» Work instructions
Every line below that mentions the word "utilizzato" should be copied out.

» Data extract
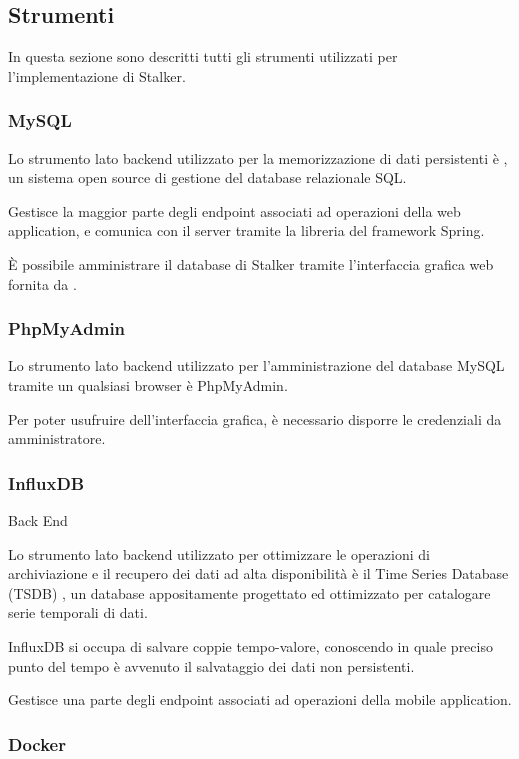 \documentclass[../../../manuale-manutentore.tex]{subfiles}
\begin{document}
\subsection{Strumenti}%
\label{sub:strumenti}
In questa sezione sono descritti tutti gli strumenti utilizzati per l'implementazione di Stalker.

\subsubsection{MySQL}%
\label{subs:mysql}
Lo strumento lato backend utilizzato per la memorizzazione di dati persistenti è , un sistema open source di gestione del database relazionale SQL\@.

Gestisce la maggior parte degli endpoint associati ad operazioni della web application, e comunica con il server tramite la libreria  del framework Spring.

È possibile amministrare il database di Stalker tramite l'interfaccia grafica web fornita da .

\subsubsection{PhpMyAdmin}%
\label{subs:phpmyadmin}

Lo strumento lato backend utilizzato per l'amministrazione del database MySQL tramite un qualsiasi browser è PhpMyAdmin.

Per poter usufruire dell'interfaccia grafica, è necessario disporre le credenziali da amministratore.

\subsubsection{InfluxDB}%
\label{subs:influxdb}
Back End

Lo strumento lato backend utilizzato per ottimizzare le operazioni di archiviazione e il recupero dei dati ad alta disponibilità è il Time Series Database (TSDB) , un database appositamente progettato ed ottimizzato per catalogare serie temporali di dati.

InfluxDB si occupa di salvare coppie tempo-valore, conoscendo in quale preciso punto del tempo è avvenuto il salvataggio dei dati non persistenti.

Gestisce una parte degli endpoint associati ad operazioni della mobile application.

\subsubsection{Docker}%
\label{subs:docker}
\end{document}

» The completed task
Lo strumento lato backend utilizzato per la memorizzazione di dati persistenti è , un sistema open source di gestione del database relazionale SQL\@.
Lo strumento lato backend utilizzato per l'amministrazione del database MySQL tramite un qualsiasi browser è PhpMyAdmin.
Lo strumento lato backend utilizzato per ottimizzare le operazioni di archiviazione e il recupero dei dati ad alta disponibilità è il Time Series Database (TSDB) , un database appositamente progettato ed ottimizzato per catalogare serie temporali di dati.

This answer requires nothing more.